Not sure if anyone has encountered this issue, but am getting an outofmemory exception when validating pdf's. Posting here for visibility, if anyone could help that would be awesome.
If anyone has any ideas, please share. At this point I can't really move forward.
Stuff I've tried
Followed suggestions in wiki without success PDFBox faq
Increased max heap size from 2GB to 4GB
Removed jvm arg:-Dsun.java2d.cmm=sun.java2d.cmm.kcms.KcmsServiceProvider
Tried using jdk 1.7
My Environment
Java info
java -version
java version "1.8.0_131"
Java(TM) SE Runtime Environment (build 1.8.0_131-b11)

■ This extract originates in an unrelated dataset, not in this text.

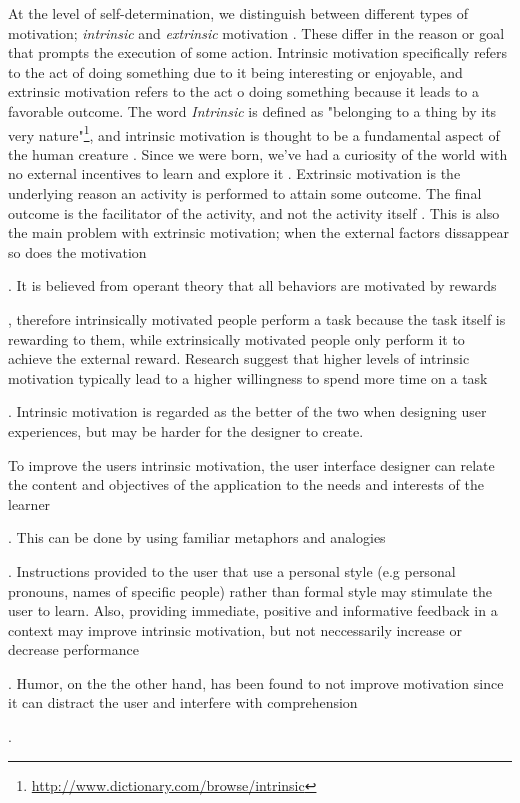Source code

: At the level of self-determination, we distinguish between different types of motivation; \textit{intrinsic} and \textit{extrinsic} motivation \cite{Ryan2000a}. These differ in the reason or goal that prompts the execution of some action. Intrinsic motivation specifically refers to the act of doing something due to it being interesting or enjoyable, and extrinsic motivation refers to the act o doing something because it leads to a favorable outcome. The word \textit{Intrinsic} is defined as "belonging to a thing by its very nature"\footnote{\url{http://www.dictionary.com/browse/intrinsic}}, and intrinsic motivation is thought to be a fundamental aspect of the human creature \cite{White1959}. Since we were born, we've had a curiosity of the world with no external incentives to learn and explore it \cite{Ryan2000a}. Extrinsic motivation is the underlying reason an activity is performed to attain some outcome. The final outcome is the facilitator of the activity, and not the activity itself \cite{Ryan2000a}. This is also the main problem with extrinsic motivation; when the external factors dissappear so does the motivation . It is believed from operant theory that all behaviors are motivated by rewards , therefore intrinsically motivated people perform a task because the task itself is rewarding to them, while extrinsically motivated people only perform it to achieve the external reward. Research suggest that higher levels of intrinsic motivation typically lead to a higher willingness to spend more time on a task . Intrinsic motivation is regarded as the better of the two when designing user experiences, but may be harder for the designer to create.

To improve the users intrinsic motivation, the user interface designer can relate the content and objectives of the application to the needs and interests of the learner . This can be done by using familiar metaphors and analogies . Instructions provided to the user that use a personal style (e.g personal pronouns, names of specific people) rather than formal style may stimulate the user to learn. Also, providing immediate, positive and informative feedback in a context may improve intrinsic motivation, but not neccessarily increase or decrease performance . Humor, on the the other hand, has been found to not improve motivation since it can distract the user and interfere with comprehension .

Java HotSpot(TM) 64-Bit Server VM (build 25.131-b11, mixed mode)
JVM Args used
java -Xmx2048m -Dsun.java2d.cmm=sun.java2d.cmm.kcms.KcmsServiceProvider
Example pdf
Console Output
Jan 30, 2019 10:25:58 AM org.apache.pdfbox.pdmodel.font.PDType1Font <init>
WARNING: Using fallback font ArialMT for base font Symbol
Jan 30, 2019 10:25:58 AM org.apache.pdfbox.pdmodel.font.PDType1Font <init>
WARNING: Using fallback font ArialMT for base font ZapfDingbats
Exception in thread "main" java.lang.OutOfMemoryError: GC overhead limit exceeded
at java.util.Arrays.copyOfRange(Arrays.java:3664)
at java.lang.String.<init>(String.java:207)
at java.lang.StringBuilder.toString(StringBuilder.java:407)
at org.apache.pdfbox.cos.COSDictionary.getDictionaryString(COSDictionary.java:1587)
at org.apache.pdfbox.cos.COSDictionary.getDictionaryString(COSDictionary.java:1559)
at org.apache.pdfbox.cos.COSDictionary.getDictionaryString(COSDictionary.java:1559)
at org.apache.pdfbox.cos.COSDictionary.getDictionaryString(COSDictionary.java:1559)
at org.apache.pdfbox.cos.COSDictionary.getDictionaryString(COSDictionary.java:1587)
at org.apache.pdfbox.cos.COSDictionary.getDictionaryString(COSDictionary.java:1559)
at org.apache.pdfbox.cos.COSDictionary.getDictionaryString(COSDictionary.java:1559)
at org.apache.pdfbox.cos.COSDictionary.getDictionaryString(COSDictionary.java:1559)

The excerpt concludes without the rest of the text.